Assignment →
From the records below, take each line where the string "showed" shows up and copy it.

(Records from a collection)

======

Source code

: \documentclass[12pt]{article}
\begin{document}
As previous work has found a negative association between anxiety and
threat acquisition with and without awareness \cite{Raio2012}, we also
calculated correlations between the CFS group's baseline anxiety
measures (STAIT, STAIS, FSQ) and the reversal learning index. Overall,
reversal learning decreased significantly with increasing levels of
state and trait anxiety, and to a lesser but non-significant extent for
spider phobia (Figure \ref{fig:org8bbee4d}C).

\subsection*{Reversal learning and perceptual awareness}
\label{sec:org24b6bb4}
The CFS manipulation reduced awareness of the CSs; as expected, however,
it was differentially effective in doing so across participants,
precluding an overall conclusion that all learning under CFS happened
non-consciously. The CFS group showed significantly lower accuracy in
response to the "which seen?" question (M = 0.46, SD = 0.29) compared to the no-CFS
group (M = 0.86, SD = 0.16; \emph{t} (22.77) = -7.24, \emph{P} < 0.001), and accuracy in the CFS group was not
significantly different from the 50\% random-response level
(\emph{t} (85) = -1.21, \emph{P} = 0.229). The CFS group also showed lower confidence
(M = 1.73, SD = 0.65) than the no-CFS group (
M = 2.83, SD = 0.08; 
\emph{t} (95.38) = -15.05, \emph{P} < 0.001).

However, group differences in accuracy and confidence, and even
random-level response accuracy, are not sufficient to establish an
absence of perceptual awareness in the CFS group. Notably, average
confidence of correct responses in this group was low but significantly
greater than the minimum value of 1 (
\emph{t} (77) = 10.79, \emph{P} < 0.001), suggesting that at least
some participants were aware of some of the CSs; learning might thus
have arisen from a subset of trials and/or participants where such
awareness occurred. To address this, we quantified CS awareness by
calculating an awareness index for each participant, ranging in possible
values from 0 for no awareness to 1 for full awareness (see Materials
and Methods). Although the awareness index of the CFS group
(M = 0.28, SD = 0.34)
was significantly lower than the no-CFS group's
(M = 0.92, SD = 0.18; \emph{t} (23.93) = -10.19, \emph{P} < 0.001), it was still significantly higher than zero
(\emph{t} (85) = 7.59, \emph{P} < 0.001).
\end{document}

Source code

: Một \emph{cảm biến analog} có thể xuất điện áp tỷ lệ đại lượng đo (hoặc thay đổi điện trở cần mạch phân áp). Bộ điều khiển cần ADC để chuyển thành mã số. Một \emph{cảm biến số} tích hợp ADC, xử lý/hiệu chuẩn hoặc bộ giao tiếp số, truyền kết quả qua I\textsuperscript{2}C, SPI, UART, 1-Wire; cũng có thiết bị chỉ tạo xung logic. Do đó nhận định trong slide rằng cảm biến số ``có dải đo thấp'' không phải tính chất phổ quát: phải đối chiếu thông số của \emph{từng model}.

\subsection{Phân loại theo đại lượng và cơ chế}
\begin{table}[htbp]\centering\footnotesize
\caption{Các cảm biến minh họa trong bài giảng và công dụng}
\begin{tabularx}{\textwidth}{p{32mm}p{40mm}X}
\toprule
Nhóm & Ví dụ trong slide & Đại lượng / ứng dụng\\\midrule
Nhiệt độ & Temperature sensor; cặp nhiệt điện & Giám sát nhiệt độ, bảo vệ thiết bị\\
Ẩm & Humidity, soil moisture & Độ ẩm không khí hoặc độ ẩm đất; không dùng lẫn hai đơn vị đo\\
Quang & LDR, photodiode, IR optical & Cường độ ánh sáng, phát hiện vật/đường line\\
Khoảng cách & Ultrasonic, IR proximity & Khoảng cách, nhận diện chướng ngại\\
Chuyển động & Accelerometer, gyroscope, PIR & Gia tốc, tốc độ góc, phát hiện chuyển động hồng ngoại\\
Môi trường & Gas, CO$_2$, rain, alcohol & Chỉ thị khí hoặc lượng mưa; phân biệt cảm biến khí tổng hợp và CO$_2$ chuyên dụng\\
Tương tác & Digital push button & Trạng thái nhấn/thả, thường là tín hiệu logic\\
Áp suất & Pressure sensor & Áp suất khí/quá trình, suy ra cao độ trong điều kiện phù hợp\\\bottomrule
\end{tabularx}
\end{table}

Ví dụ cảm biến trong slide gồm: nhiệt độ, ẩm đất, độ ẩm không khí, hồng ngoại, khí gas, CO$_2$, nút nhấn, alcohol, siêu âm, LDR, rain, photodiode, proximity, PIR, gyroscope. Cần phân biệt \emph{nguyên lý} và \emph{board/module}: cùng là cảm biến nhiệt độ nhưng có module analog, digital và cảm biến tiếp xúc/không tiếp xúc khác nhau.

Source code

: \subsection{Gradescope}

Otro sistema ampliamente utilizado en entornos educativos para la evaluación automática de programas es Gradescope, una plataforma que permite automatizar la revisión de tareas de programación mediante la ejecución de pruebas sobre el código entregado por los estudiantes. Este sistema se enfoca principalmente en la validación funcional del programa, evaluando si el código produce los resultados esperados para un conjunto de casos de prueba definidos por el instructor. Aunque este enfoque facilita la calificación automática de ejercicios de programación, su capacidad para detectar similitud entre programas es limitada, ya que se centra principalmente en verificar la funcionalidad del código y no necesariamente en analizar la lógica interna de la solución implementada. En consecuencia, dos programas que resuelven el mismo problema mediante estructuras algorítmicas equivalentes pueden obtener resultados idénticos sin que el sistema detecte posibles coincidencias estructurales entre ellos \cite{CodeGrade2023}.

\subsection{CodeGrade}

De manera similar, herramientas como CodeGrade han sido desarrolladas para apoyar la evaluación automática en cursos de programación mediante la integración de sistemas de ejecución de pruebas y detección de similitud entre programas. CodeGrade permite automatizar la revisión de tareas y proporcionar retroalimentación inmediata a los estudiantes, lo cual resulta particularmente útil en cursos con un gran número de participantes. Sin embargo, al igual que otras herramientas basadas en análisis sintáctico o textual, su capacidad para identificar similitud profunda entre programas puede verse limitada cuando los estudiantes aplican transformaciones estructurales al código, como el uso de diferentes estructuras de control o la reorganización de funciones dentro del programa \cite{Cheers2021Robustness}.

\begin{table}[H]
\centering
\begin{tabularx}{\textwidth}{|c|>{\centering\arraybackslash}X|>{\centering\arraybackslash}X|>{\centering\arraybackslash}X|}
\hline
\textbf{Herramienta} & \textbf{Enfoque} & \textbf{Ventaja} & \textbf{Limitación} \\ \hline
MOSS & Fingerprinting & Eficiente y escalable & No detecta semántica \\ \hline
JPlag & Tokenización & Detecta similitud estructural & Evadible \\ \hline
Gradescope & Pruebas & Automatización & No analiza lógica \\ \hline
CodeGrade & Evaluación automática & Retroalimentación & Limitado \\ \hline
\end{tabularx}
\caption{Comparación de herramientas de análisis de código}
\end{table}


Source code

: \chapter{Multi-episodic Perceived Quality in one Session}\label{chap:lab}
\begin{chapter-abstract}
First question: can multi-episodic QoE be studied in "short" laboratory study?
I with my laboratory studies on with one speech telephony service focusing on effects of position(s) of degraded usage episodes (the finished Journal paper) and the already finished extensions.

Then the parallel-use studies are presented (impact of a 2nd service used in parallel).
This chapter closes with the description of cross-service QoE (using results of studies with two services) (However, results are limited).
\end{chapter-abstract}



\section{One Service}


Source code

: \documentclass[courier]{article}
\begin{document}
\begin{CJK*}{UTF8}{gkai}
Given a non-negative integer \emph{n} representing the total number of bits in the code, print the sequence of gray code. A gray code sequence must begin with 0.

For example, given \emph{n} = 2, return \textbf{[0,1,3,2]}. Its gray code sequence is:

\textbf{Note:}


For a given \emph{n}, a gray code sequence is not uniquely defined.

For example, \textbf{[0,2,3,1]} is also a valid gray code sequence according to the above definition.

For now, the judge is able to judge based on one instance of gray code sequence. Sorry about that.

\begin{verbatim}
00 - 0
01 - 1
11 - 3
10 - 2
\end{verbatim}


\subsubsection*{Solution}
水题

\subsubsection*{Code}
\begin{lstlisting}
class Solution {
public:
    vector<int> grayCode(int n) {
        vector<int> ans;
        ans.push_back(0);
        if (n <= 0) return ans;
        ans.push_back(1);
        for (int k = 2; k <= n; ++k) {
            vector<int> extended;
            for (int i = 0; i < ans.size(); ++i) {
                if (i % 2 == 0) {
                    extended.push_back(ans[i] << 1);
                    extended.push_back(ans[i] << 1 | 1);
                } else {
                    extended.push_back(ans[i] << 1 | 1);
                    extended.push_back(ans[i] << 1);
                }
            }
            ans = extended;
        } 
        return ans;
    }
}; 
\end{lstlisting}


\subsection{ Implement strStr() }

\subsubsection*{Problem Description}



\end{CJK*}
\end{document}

======

Finished task →
non-consciously. The CFS group showed significantly lower accuracy in
(\emph{t} (85) = -1.21, \emph{P} = 0.229). The CFS group also showed lower confidence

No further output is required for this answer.